Nessun rimedio, nessuna prova: il vuoto giuridico
Il problema, tuttavia, non è solo quantitativo, ma anche e soprattutto giuridico: “Quando una persona viene fermata dalla polizia e ritiene di esserlo stata solo per il colore della pelle, non ha alcun provvedimento da impugnare: non riceve alcun documento, non c’è traccia. E quindi, come lo dimostri?”. Questa assenza di tracciabilità rende impossibile quindi per le persone profilate accedere a rimedi effettivi. Gli organismi formalmente deputati alla raccolta di segnalazioni relative a pratiche discriminatorie esistenti ricevono pochissime segnalazioni: “Non solo perché poco conosciuti, ma anche perché non sono organi completamente indipendenti,”, denuncia Astuti.

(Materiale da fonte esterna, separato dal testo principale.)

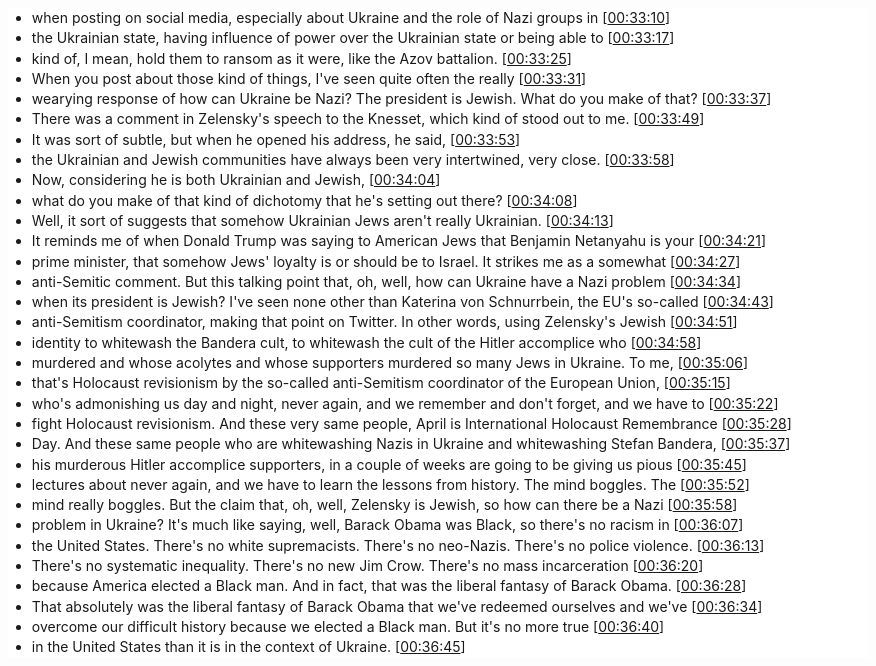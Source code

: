 *  when posting on social media, especially about Ukraine and the role of Nazi groups in [[00:33:10](https://www.youtube.com/watch?v=sMd0p24995s&t=1990.26s)]
*  the Ukrainian state, having influence of power over the Ukrainian state or being able to [[00:33:17](https://www.youtube.com/watch?v=sMd0p24995s&t=1997.14s)]
*  kind of, I mean, hold them to ransom as it were, like the Azov battalion. [[00:33:25](https://www.youtube.com/watch?v=sMd0p24995s&t=2005.46s)]
*  When you post about those kind of things, I've seen quite often the really [[00:33:31](https://www.youtube.com/watch?v=sMd0p24995s&t=2011.14s)]
*  wearying response of how can Ukraine be Nazi? The president is Jewish. What do you make of that? [[00:33:37](https://www.youtube.com/watch?v=sMd0p24995s&t=2017.8600000000001s)]
*  There was a comment in Zelensky's speech to the Knesset, which kind of stood out to me. [[00:33:49](https://www.youtube.com/watch?v=sMd0p24995s&t=2029.14s)]
*  It was sort of subtle, but when he opened his address, he said, [[00:33:53](https://www.youtube.com/watch?v=sMd0p24995s&t=2033.8600000000001s)]
*  the Ukrainian and Jewish communities have always been very intertwined, very close. [[00:33:58](https://www.youtube.com/watch?v=sMd0p24995s&t=2038.98s)]
*  Now, considering he is both Ukrainian and Jewish, [[00:34:04](https://www.youtube.com/watch?v=sMd0p24995s&t=2044.8200000000002s)]
*  what do you make of that kind of dichotomy that he's setting out there? [[00:34:08](https://www.youtube.com/watch?v=sMd0p24995s&t=2048.18s)]
*  Well, it sort of suggests that somehow Ukrainian Jews aren't really Ukrainian. [[00:34:13](https://www.youtube.com/watch?v=sMd0p24995s&t=2053.86s)]
*  It reminds me of when Donald Trump was saying to American Jews that Benjamin Netanyahu is your [[00:34:21](https://www.youtube.com/watch?v=sMd0p24995s&t=2061.62s)]
*  prime minister, that somehow Jews' loyalty is or should be to Israel. It strikes me as a somewhat [[00:34:27](https://www.youtube.com/watch?v=sMd0p24995s&t=2067.7s)]
*  anti-Semitic comment. But this talking point that, oh, well, how can Ukraine have a Nazi problem [[00:34:34](https://www.youtube.com/watch?v=sMd0p24995s&t=2074.66s)]
*  when its president is Jewish? I've seen none other than Katerina von Schnurrbein, the EU's so-called [[00:34:43](https://www.youtube.com/watch?v=sMd0p24995s&t=2083.7s)]
*  anti-Semitism coordinator, making that point on Twitter. In other words, using Zelensky's Jewish [[00:34:51](https://www.youtube.com/watch?v=sMd0p24995s&t=2091.78s)]
*  identity to whitewash the Bandera cult, to whitewash the cult of the Hitler accomplice who [[00:34:58](https://www.youtube.com/watch?v=sMd0p24995s&t=2098.82s)]
*  murdered and whose acolytes and whose supporters murdered so many Jews in Ukraine. To me, [[00:35:06](https://www.youtube.com/watch?v=sMd0p24995s&t=2106.82s)]
*  that's Holocaust revisionism by the so-called anti-Semitism coordinator of the European Union, [[00:35:15](https://www.youtube.com/watch?v=sMd0p24995s&t=2115.06s)]
*  who's admonishing us day and night, never again, and we remember and don't forget, and we have to [[00:35:22](https://www.youtube.com/watch?v=sMd0p24995s&t=2122.5s)]
*  fight Holocaust revisionism. And these very same people, April is International Holocaust Remembrance [[00:35:28](https://www.youtube.com/watch?v=sMd0p24995s&t=2128.42s)]
*  Day. And these same people who are whitewashing Nazis in Ukraine and whitewashing Stefan Bandera, [[00:35:37](https://www.youtube.com/watch?v=sMd0p24995s&t=2137.38s)]
*  his murderous Hitler accomplice supporters, in a couple of weeks are going to be giving us pious [[00:35:45](https://www.youtube.com/watch?v=sMd0p24995s&t=2145.86s)]
*  lectures about never again, and we have to learn the lessons from history. The mind boggles. The [[00:35:52](https://www.youtube.com/watch?v=sMd0p24995s&t=2152.9s)]
*  mind really boggles. But the claim that, oh, well, Zelensky is Jewish, so how can there be a Nazi [[00:35:58](https://www.youtube.com/watch?v=sMd0p24995s&t=2158.1s)]
*  problem in Ukraine? It's much like saying, well, Barack Obama was Black, so there's no racism in [[00:36:07](https://www.youtube.com/watch?v=sMd0p24995s&t=2167.22s)]
*  the United States. There's no white supremacists. There's no neo-Nazis. There's no police violence. [[00:36:13](https://www.youtube.com/watch?v=sMd0p24995s&t=2173.78s)]
*  There's no systematic inequality. There's no new Jim Crow. There's no mass incarceration [[00:36:20](https://www.youtube.com/watch?v=sMd0p24995s&t=2180.82s)]
*  because America elected a Black man. And in fact, that was the liberal fantasy of Barack Obama. [[00:36:28](https://www.youtube.com/watch?v=sMd0p24995s&t=2188.1000000000004s)]
*  That absolutely was the liberal fantasy of Barack Obama that we've redeemed ourselves and we've [[00:36:34](https://www.youtube.com/watch?v=sMd0p24995s&t=2194.5800000000004s)]
*  overcome our difficult history because we elected a Black man. But it's no more true [[00:36:40](https://www.youtube.com/watch?v=sMd0p24995s&t=2200.58s)]
*  in the United States than it is in the context of Ukraine. [[00:36:45](https://www.youtube.com/watch?v=sMd0p24995s&t=2205.22s)]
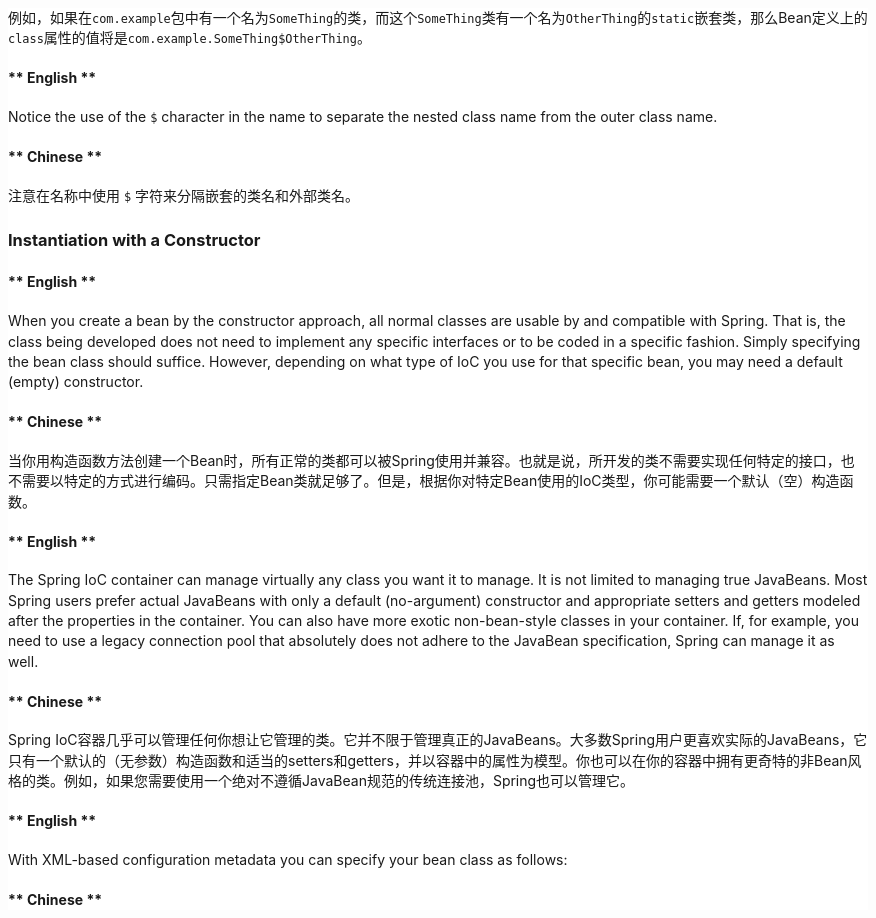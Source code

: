 例如，如果在`com.example`包中有一个名为`SomeThing`的类，而这个`SomeThing`类有一个名为`OtherThing`的`static`嵌套类，那么Bean定义上的`class`属性的值将是`com.example.SomeThing$OtherThing`。





#### ** English **

Notice the use of the `$` character in the name to separate the nested class name from the outer class name.

#### ** Chinese **

注意在名称中使用 `$` 字符来分隔嵌套的类名和外部类名。




### **Instantiation with a Constructor** 



#### ** English **

When you create a bean by the constructor approach, all normal classes are usable by and compatible with Spring. That is, the class being developed does not need to implement any specific interfaces or to be coded in a specific fashion. Simply specifying the bean class should suffice. However, depending on what type of IoC you use for that specific bean, you may need a default (empty) constructor.

#### ** Chinese **

当你用构造函数方法创建一个Bean时，所有正常的类都可以被Spring使用并兼容。也就是说，所开发的类不需要实现任何特定的接口，也不需要以特定的方式进行编码。只需指定Bean类就足够了。但是，根据你对特定Bean使用的IoC类型，你可能需要一个默认（空）构造函数。






#### ** English **

The Spring IoC container can manage virtually any class you want it to manage. It is not limited to managing true JavaBeans. Most Spring users prefer actual JavaBeans with only a default (no-argument) constructor and appropriate setters and getters modeled after the properties in the container. You can also have more exotic non-bean-style classes in your container. If, for example, you need to use a legacy connection pool that absolutely does not adhere to the JavaBean specification, Spring can manage it as well.

#### ** Chinese **

Spring IoC容器几乎可以管理任何你想让它管理的类。它并不限于管理真正的JavaBeans。大多数Spring用户更喜欢实际的JavaBeans，它只有一个默认的（无参数）构造函数和适当的setters和getters，并以容器中的属性为模型。你也可以在你的容器中拥有更奇特的非Bean风格的类。例如，如果您需要使用一个绝对不遵循JavaBean规范的传统连接池，Spring也可以管理它。






#### ** English **

With XML-based configuration metadata you can specify your bean class as follows:
#### ** Chinese **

Soluzioni? Sì, ma la politica sembra ignorarle
Eppure, strumenti per contrastare la profilazione esistono. Alcuni sono tecnici, come il codice identificativo per gli agenti o le bodycam. Ma, oltre a tutti questi importanti e necessari strumenti, la proposta aggiuntiva che avanza ASGI è un’altra: “Se ogni controllo generasse un atto formale, una ricevuta, un verbale, anche sintetico, consegnato alla persona fermata, allora ci sarebbe una traccia. E quella traccia potrebbe diventare prova in caso di discriminazione”. Ma fino ad oggi, l’Italia sembra ancora molto lontana da questa prospettiva. Anzi, la risposta istituzionale sembra andare proprio nella direzione opposta. “Le reazioni del governo a questo tipo di richiami, prima lo scorso ottobre, ora di nuovo, appaiono scomposte”, osserva Astuti. Meloni, infatti, anche questa volta difende “senza se e senza ma” le forze dell’ordine, Salvini attacca il Consiglio d’Europa, mentre una parte dell’esecutivo sembra attivamente delegittimare ogni forma di controllo esterno sul rispetto dei diritti fondamentali. E non sembra un caso, dice Astuti, che questa nuova ondata di polemiche arrivi mentre si discute del nuovo
decreto sicurezza e dopo che il governo ha promosso un documento per limitare l’autonomia della Corte europea dei diritti dell’uomo. Il tutto mentre le segnalazioni internazionali si susseguono ormai da tempo: “Non solo il Consiglio d’Europa, ma prima anche il CERD e l’EMLER (un meccanismo di monitoraggio indipendente), due organismi dell’ONU, hanno denunciato questi fenomeni negli ultimi anni”, ricorda.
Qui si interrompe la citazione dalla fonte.